## Saved entries
_____

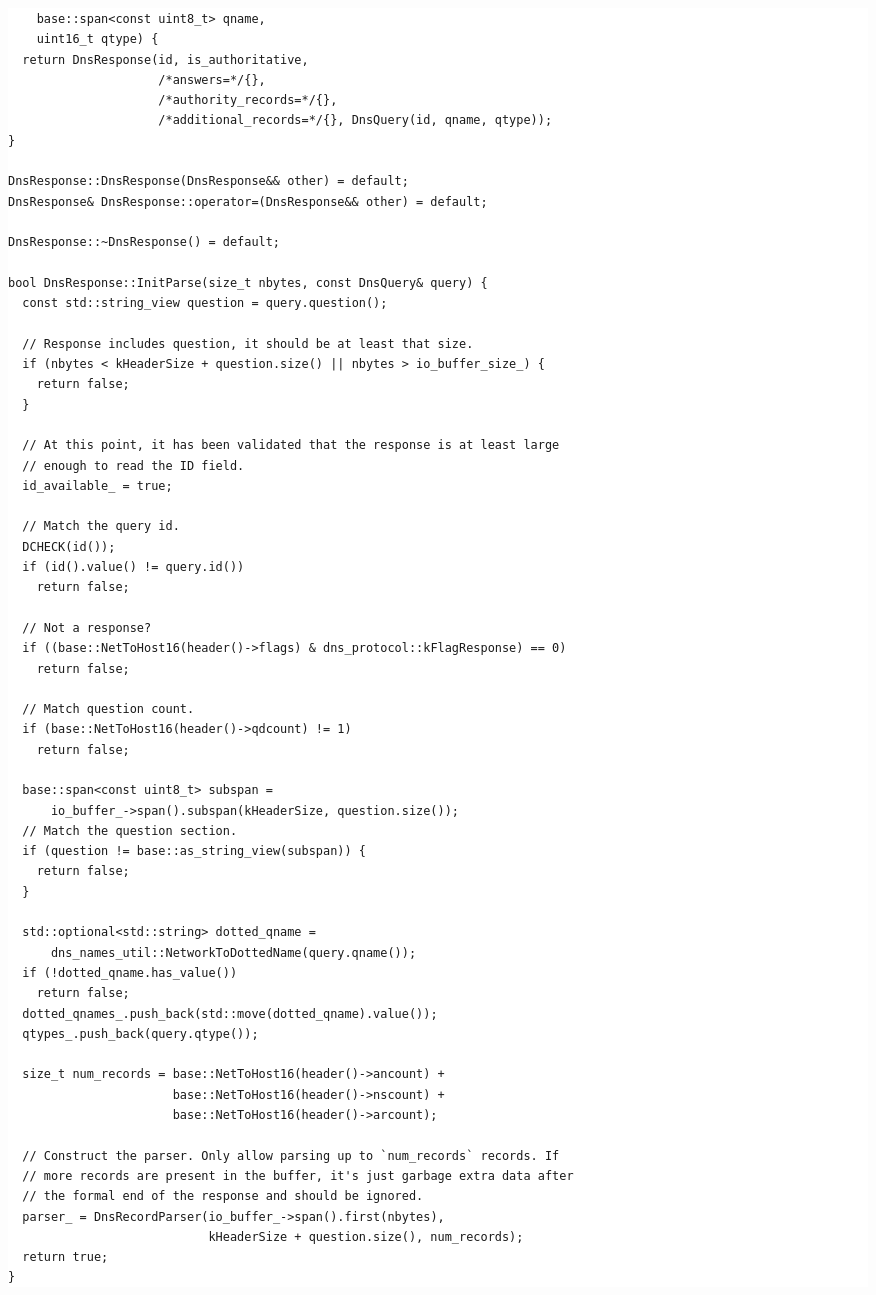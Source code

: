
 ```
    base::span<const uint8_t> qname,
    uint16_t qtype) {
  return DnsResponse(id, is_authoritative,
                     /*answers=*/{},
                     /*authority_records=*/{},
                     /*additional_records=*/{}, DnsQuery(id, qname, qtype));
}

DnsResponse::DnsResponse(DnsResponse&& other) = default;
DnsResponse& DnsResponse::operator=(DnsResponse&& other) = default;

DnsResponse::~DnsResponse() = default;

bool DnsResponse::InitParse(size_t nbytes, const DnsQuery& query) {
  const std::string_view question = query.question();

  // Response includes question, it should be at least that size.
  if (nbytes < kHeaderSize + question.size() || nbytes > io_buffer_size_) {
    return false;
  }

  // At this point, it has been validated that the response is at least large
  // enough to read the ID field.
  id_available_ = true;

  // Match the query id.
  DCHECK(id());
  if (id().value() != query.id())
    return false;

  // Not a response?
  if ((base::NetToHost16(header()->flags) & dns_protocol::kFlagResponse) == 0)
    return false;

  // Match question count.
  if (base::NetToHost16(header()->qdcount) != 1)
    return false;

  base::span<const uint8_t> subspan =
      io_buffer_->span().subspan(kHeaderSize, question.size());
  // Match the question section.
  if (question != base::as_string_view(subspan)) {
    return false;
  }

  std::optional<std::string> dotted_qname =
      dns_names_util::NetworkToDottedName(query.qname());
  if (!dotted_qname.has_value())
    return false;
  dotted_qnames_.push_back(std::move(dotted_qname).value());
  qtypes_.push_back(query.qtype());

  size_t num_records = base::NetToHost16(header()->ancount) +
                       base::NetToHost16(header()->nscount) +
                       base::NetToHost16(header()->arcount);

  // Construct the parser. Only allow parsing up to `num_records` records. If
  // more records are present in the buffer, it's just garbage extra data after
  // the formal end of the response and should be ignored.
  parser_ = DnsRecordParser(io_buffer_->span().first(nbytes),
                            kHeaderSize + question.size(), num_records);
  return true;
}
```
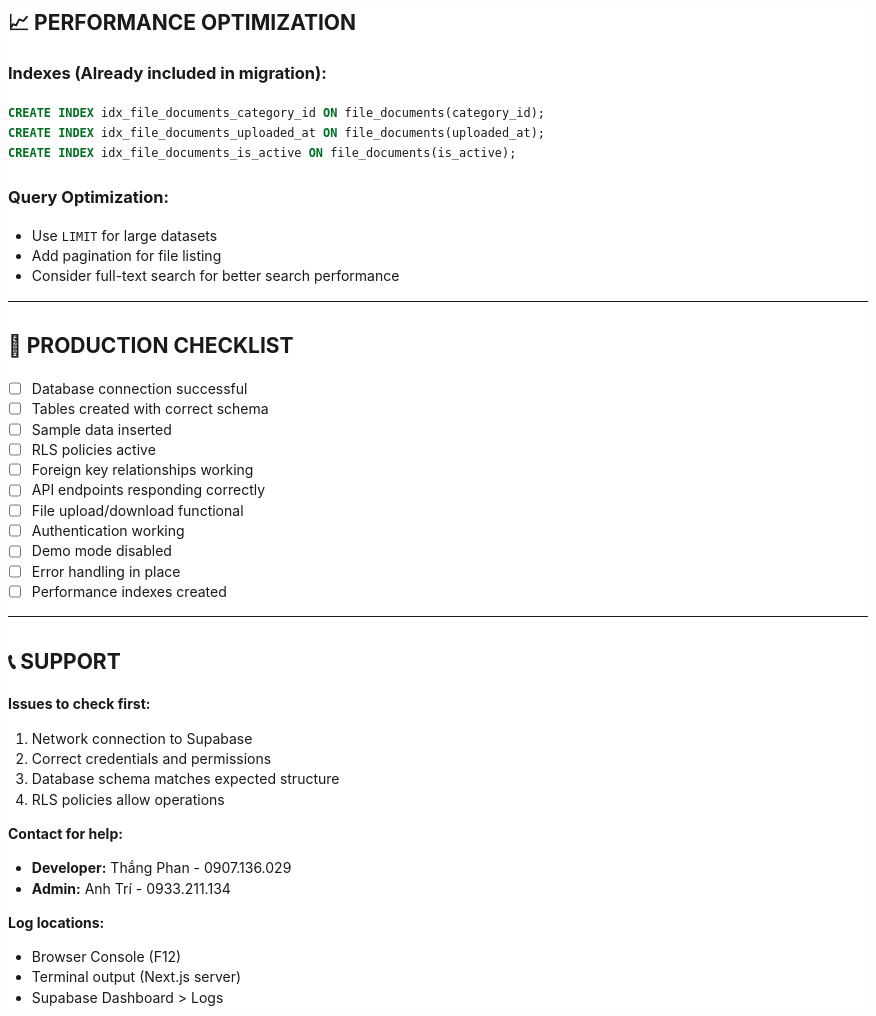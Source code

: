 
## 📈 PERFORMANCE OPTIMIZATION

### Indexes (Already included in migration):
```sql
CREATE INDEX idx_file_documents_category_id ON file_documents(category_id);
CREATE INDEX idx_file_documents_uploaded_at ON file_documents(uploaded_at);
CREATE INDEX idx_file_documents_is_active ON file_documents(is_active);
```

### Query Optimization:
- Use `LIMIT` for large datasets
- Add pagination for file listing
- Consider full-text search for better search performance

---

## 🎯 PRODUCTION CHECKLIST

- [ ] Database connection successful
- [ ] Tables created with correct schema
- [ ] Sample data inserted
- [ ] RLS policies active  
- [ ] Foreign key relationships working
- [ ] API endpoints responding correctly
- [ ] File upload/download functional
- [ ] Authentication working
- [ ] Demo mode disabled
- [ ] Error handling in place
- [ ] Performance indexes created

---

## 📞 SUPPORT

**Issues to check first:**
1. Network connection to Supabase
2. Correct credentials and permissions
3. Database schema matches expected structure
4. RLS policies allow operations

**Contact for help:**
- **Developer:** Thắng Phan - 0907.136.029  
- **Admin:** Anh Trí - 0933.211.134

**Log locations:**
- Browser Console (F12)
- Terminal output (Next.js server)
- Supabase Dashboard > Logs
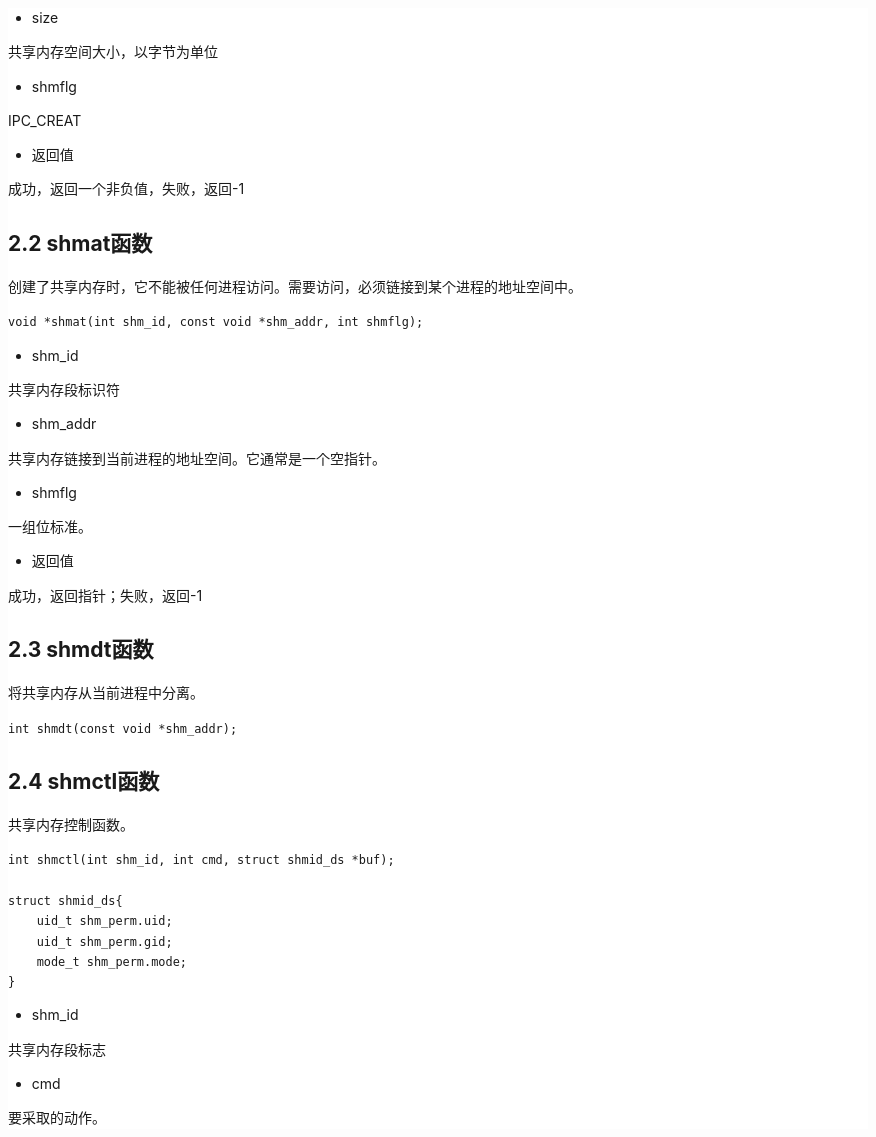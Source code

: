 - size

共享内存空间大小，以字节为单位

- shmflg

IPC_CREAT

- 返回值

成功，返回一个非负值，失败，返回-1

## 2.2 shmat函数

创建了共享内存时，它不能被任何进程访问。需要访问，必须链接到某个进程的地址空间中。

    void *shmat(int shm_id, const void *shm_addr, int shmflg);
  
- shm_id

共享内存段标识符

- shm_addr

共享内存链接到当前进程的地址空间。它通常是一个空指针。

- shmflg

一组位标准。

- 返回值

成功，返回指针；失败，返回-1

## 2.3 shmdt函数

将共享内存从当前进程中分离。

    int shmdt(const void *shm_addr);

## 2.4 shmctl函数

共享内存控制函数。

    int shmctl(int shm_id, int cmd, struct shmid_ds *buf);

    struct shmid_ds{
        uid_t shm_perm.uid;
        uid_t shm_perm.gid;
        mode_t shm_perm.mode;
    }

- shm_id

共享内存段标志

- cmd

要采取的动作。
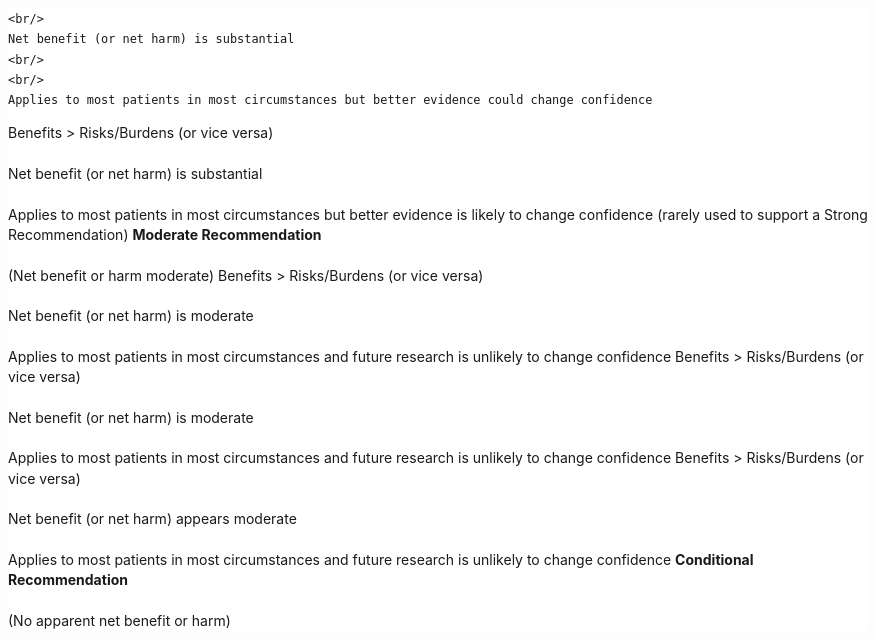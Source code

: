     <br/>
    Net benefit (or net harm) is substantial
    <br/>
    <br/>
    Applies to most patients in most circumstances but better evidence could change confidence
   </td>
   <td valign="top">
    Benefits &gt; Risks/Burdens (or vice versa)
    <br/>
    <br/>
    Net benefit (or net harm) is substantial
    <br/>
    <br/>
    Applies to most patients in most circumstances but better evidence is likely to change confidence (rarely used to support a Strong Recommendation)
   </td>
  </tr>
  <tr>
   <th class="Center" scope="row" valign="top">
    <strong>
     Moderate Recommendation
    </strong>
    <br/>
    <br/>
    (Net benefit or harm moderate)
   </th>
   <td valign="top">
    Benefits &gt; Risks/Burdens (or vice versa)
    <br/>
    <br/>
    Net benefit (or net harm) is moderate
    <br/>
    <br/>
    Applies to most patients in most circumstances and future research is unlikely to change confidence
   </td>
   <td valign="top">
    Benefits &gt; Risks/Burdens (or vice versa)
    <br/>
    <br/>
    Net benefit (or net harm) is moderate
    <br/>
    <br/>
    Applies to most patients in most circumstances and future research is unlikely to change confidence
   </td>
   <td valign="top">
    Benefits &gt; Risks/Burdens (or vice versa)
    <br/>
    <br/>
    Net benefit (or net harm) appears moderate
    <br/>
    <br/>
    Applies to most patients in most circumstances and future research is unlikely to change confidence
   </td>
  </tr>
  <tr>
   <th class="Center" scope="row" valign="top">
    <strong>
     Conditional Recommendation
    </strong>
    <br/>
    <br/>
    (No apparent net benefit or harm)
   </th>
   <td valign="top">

_____

## Your goal
Search the entries for the string "void" and return each line where it turns up.

## Answer box
    void *shmat(int shm_id, const void *shm_addr, int shmflg);
    int shmdt(const void *shm_addr);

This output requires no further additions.